Nama ibunya kerap diolok-olok, sejak kasus ini berjalan. Kondisi ini, diduga kuat membuat mental dan emosi korban tidak terkontrol.
Dia memilih untuk tidak masuk sekolah, akibat harus berhadapan dengan orang-orang menbully dirinya.
“Anak saya dibully, diejek ‘cabul-cabul’, itu yang membuat saya sangat sedih dan terpukul. Sekarang, emosi anak saya gak terkontrol, apalagi nama saya juga kerap diolok-olok,” katanya.
IM mengaku Hakim tak menggubris perjuanngannya. Namun IM tak menyerah, dia terus mencari ruang untuk mendorong keadilan bagi anaknya.
Baginya, vonis dua tahun yang dijatuhkan hakim tidak manusiawi. Dia berharap, Jaksa Penuntut Umum (JPU) melakukan banding, dan menjatuhkan hukuman maksimal kepada pelaku.
“Saya cuman memperjuangkan keadilan anak saya. Saya sangat kecewa sama vonis hakim, bagaimana kalau itu terjadi pada keluarganya,” kata IM.

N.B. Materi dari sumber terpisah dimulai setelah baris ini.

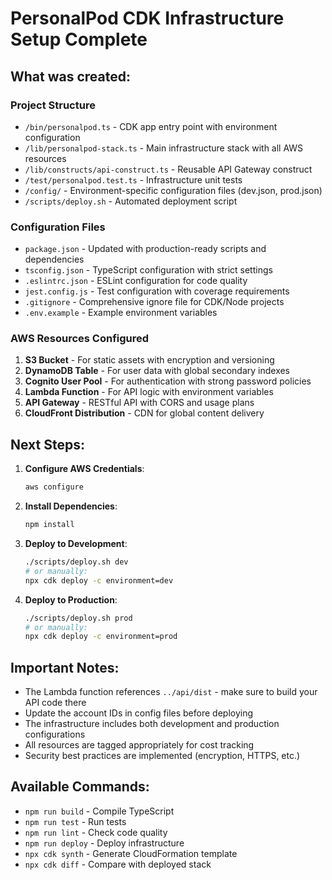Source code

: # PersonalPod CDK Infrastructure Setup Complete

## What was created:

### Project Structure
- `/bin/personalpod.ts` - CDK app entry point with environment configuration
- `/lib/personalpod-stack.ts` - Main infrastructure stack with all AWS resources
- `/lib/constructs/api-construct.ts` - Reusable API Gateway construct
- `/test/personalpod.test.ts` - Infrastructure unit tests
- `/config/` - Environment-specific configuration files (dev.json, prod.json)
- `/scripts/deploy.sh` - Automated deployment script

### Configuration Files
- `package.json` - Updated with production-ready scripts and dependencies
- `tsconfig.json` - TypeScript configuration with strict settings
- `.eslintrc.json` - ESLint configuration for code quality
- `jest.config.js` - Test configuration with coverage requirements
- `.gitignore` - Comprehensive ignore file for CDK/Node projects
- `.env.example` - Example environment variables

### AWS Resources Configured
1. **S3 Bucket** - For static assets with encryption and versioning
2. **DynamoDB Table** - For user data with global secondary indexes
3. **Cognito User Pool** - For authentication with strong password policies
4. **Lambda Function** - For API logic with environment variables
5. **API Gateway** - RESTful API with CORS and usage plans
6. **CloudFront Distribution** - CDN for global content delivery

## Next Steps:

1. **Configure AWS Credentials**:
   ```bash
   aws configure
   ```

2. **Install Dependencies**:
   ```bash
   npm install
   ```

3. **Deploy to Development**:
   ```bash
   ./scripts/deploy.sh dev
   # or manually:
   npx cdk deploy -c environment=dev
   ```

4. **Deploy to Production**:
   ```bash
   ./scripts/deploy.sh prod
   # or manually:
   npx cdk deploy -c environment=prod
   ```

## Important Notes:
- The Lambda function references `../api/dist` - make sure to build your API code there
- Update the account IDs in config files before deploying
- The infrastructure includes both development and production configurations
- All resources are tagged appropriately for cost tracking
- Security best practices are implemented (encryption, HTTPS, etc.)

## Available Commands:
- `npm run build` - Compile TypeScript
- `npm run test` - Run tests
- `npm run lint` - Check code quality
- `npm run deploy` - Deploy infrastructure
- `npx cdk synth` - Generate CloudFormation template
- `npx cdk diff` - Compare with deployed stack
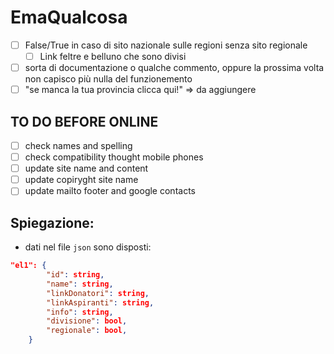 # EmaQualcosa

- [ ] False/True in caso di sito nazionale sulle regioni senza sito regionale
    - [ ] Link feltre e belluno che sono divisi

- [ ] sorta di documentazione o qualche commento, oppure la prossima volta non capisco più nulla del funzionemento
- [ ] "se manca la tua provincia clicca qui!" => da aggiungere

## TO DO BEFORE ONLINE
- [ ] check names and spelling
- [ ] check compatibility thought mobile phones
- [ ] update site name and content
- [ ] update copiryght site name 
- [ ] update mailto footer and google contacts

## Spiegazione:

- dati nel file `json` sono disposti:
```json
"el1": {
        "id": string,
        "name": string,
        "linkDonatori": string,
        "linkAspiranti": string,
        "info": string,
        "divisione": bool,
        "regionale": bool, 
    }
```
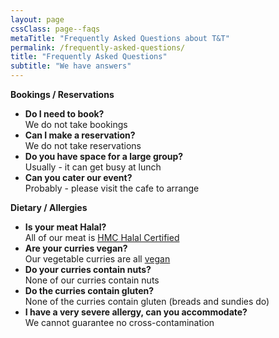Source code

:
 ```yaml
---
layout: page
cssClass: page--faqs
metaTitle: "Frequently Asked Questions about T&T"
permalink: /frequently-asked-questions/
title: "Frequently Asked Questions"
subtitle: "We have answers"
---
```


**Bookings / Reservations**

- **Do I need to book?**  
We do not take bookings
- **Can I make a reservation?**  
We do not take reservations
- **Do you have space for a large group?**  
Usually - it can get busy at lunch
- **Can you cater our event?**  
Probably - please visit the cafe to arrange

**Dietary / Allergies**

- **Is your meat Halal?**  
All of our meat is [HMC Halal Certified](https://halalhmc.org/)
- **Are your curries vegan?**  
Our vegetable curries are all [vegan](/vegan-curry)
- **Do your curries contain nuts?**  
None of our curries contain nuts
- **Do the curries contain gluten?**  
None of the curries contain gluten (breads and sundies do)
- **I have a very severe allergy, can you accommodate?**  
We cannot guarantee no cross-contamination
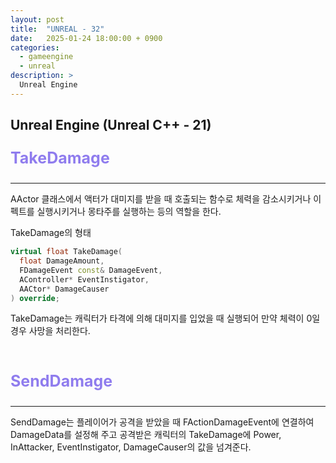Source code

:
 ```yaml
---
layout: post
title:  "UNREAL - 32"
date:   2025-01-24 18:00:00 + 0900
categories:
  - gameengine
  - unreal
description: >
  Unreal Engine
---
```

## Unreal Engine (Unreal C++ - 21)

<p style = "color:#8f7cee; font-size:25px; font-weight:bold">
TakeDamage
</p>

---

AActor 클래스에서 액터가 대미지를 받을 때 호출되는 함수로 체력을 감소시키거나 이펙트를 실행시키거나 몽타주를 실행하는 등의 역할을 한다.

TakeDamage의 형태
```C++
virtual float TakeDamage(
  float DamageAmount,
  FDamageEvent const& DamageEvent,
  AController* EventInstigator,
  AACtor* DamageCauser
) override;
```

TakeDamage는 캐릭터가 타격에 의해 대미지를 입었을 때 실행되어 만약 체력이 0일 경우 사망을 처리한다.

<br/>

<p style = "color:#8f7cee; font-size:25px; font-weight:bold">
SendDamage
</p>

---

SendDamage는 플레이어가 공격을 받았을 때 FActionDamageEvent에 연결하여 DamageData를 설정해 주고 공격받은 캐릭터의 TakeDamage에 Power, InAttacker, EventInstigator, DamageCauser의 값을 넘겨준다.
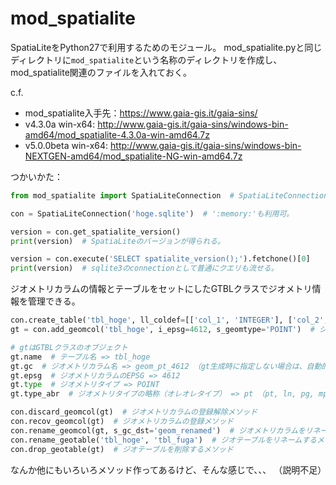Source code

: # mod_spatialite

SpatiaLiteをPython27で利用するためのモジュール。
mod_spatialite.pyと同じディレクトリに`mod_spatialite`という名称のディレクトリを作成し、mod_spatialite関連のファイルを入れておく。

c.f.
* mod_spatialite入手先：https://www.gaia-gis.it/gaia-sins/
* v4.3.0a win-x64: http://www.gaia-gis.it/gaia-sins/windows-bin-amd64/mod_spatialite-4.3.0a-win-amd64.7z
* v5.0.0beta win-x64: http://www.gaia-gis.it/gaia-sins/windows-bin-NEXTGEN-amd64/mod_spatialite-NG-win-amd64.7z


つかいかた：
```python
from mod_spatialite import SpatiaLiteConnection  # SpatiaLiteConnectionクラス（sqlite3.Connectionクラスを継承）

con = SpatiaLiteConnection('hoge.sqlite')  # ':memory:'も利用可。

version = con.get_spatialite_version()
print(version)  # SpatiaLiteのバージョンが得られる。

version = con.execute('SELECT spatialite_version();').fetchone()[0]
print(version)  # sqlite3のconnectionとして普通にクエリも流せる。
```

ジオメトリカラムの情報とテーブルをセットにしたGTBLクラスでジオメトリ情報を管理できる。
```python
con.create_table('tbl_hoge', ll_coldef=[['col_1', 'INTEGER'], ['col_2', 'TEXT']])  # テーブルを生成するメソッド
gt = con.add_geomcol('tbl_hoge', i_epsg=4612, s_geomtype='POINT')  # ジオメトリカラムを生成するメソッド

# gtはGTBLクラスのオブジェクト
gt.name  # テーブル名 => tbl_hoge
gt.gc  # ジオメトリカラム名 => geom_pt_4612 （gt生成時に指定しない場合は、自動的にカラム名称作成）
gt.epsg  # ジオメトリカラムのEPSG => 4612
gt.type  # ジオメトリタイプ => POINT
gt.type_abr  # ジオメトリタイプの略称（オレオレタイプ） => pt （pt, ln, pg, mpt, mln...）

con.discard_geomcol(gt)  # ジオメトリカラムの登録解除メソッド
con.recov_geomcol(gt)  # ジオメトリカラムの登録メソッド
con.rename_geomcol(gt, s_gc_dst='geom_renamed')  # ジオメトリカラムをリネームするメソッド
con.rename_geotable('tbl_hoge', 'tbl_fuga')  # ジオテーブルをリネームするメソッド
con.drop_geotable(gt)  # ジオテーブルを削除するメソッド
```

なんか他にもいろいろメソッド作ってあるけど、そんな感じで、、、 （説明不足）
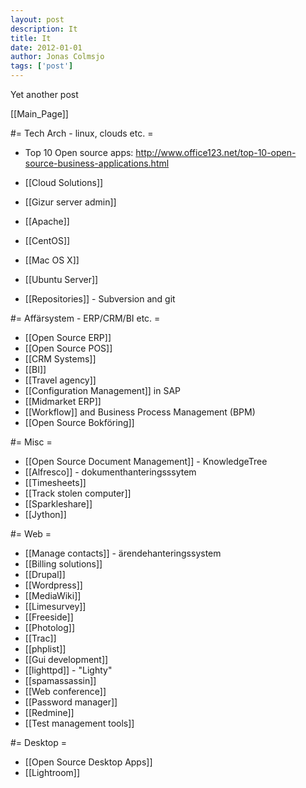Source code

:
 ```yaml
---
layout: post
description: It
title: It
date: 2012-01-01
author: Jonas Colmsjo
tags: ['post']
---
```


Yet another post





[[Main_Page]]



#= Tech Arch - linux, clouds etc. =

* Top 10 Open source apps: http://www.office123.net/top-10-open-source-business-applications.html

* [[Cloud Solutions]]
* [[Gizur server admin]]
* [[Apache]]
* [[CentOS]]
* [[Mac OS X]]
* [[Ubuntu Server]]
* [[Repositories]] - Subversion and git


#= Affärsystem - ERP/CRM/BI etc. =

* [[Open Source ERP]]
* [[Open Source POS]]
* [[CRM Systems]]
* [[BI]]
* [[Travel agency]]
* [[Configuration Management]] in SAP
* [[Midmarket ERP]]
* [[Workflow]] and Business Process Management (BPM)
* [[Open Source Bokföring]]

#= Misc =

* [[Open Source Document Management]] - KnowledgeTree
* [[Alfresco]] - dokumenthanteringsssytem
* [[Timesheets]]
* [[Track stolen computer]]
* [[Sparkleshare]]
* [[Jython]]


#= Web =

* [[Manage contacts]] - ärendehanteringssystem
* [[Billing solutions]]
* [[Drupal]]
* [[Wordpress]]
* [[MediaWiki]]
* [[Limesurvey]]
* [[Freeside]]
* [[Photolog]]
* [[Trac]]
* [[phplist]]
* [[Gui development]]
* [[lighttpd]] - "Lighty"
* [[spamassassin]]
* [[Web conference]]
* [[Password manager]]
* [[Redmine]]
* [[Test management tools]]

#= Desktop =

* [[Open Source Desktop Apps]]
* [[Lightroom]]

Diketahui kasus ini bermula, Rizki Apriyanto alias Yanto dilaporkan atas kasus pelecehan terhadap korban laki-laki MAQ (13).
Saat itu, korban sedang berjalan kaki ketika pulang sekolah, tepatnya pukul 14.30 WIB. Setelah berjalan beberapa menit, atau mendekati rumahnya, pelaku tiba-tiba muncul dengan mobil Hinda Jaz warna merah.
Pelaku kemudian berhenti di samping korban. Saat itu, pelaku pura-pura menanyakan alamat kepada korban.
Tanpa rasa curiga, korban menunjukkan alamat yang dimaksud oleh pelaku.
Korban kemudian diajak korban masuk ke dalam mobil. Namun, keanehan mulai terjadi ketika korban sudah masuk ke dalam mobil. Saat itu, pelaku meminta korban menonton film dewasa yang diputar dari Handphone pelaku.
Tak berselang lama, pelaku mematikan HPnya, kemudian melakukan kekerasan dengan menampar korban.
Korban sempat melakukan perlawanan, namun ia takut, ketika pelaku seolah mengambil senjata dari dalam laci mobilnya.
Mendapati korban tak berdaya, pelaku kemudian menjalankan aksi pelecehan seksual. (*)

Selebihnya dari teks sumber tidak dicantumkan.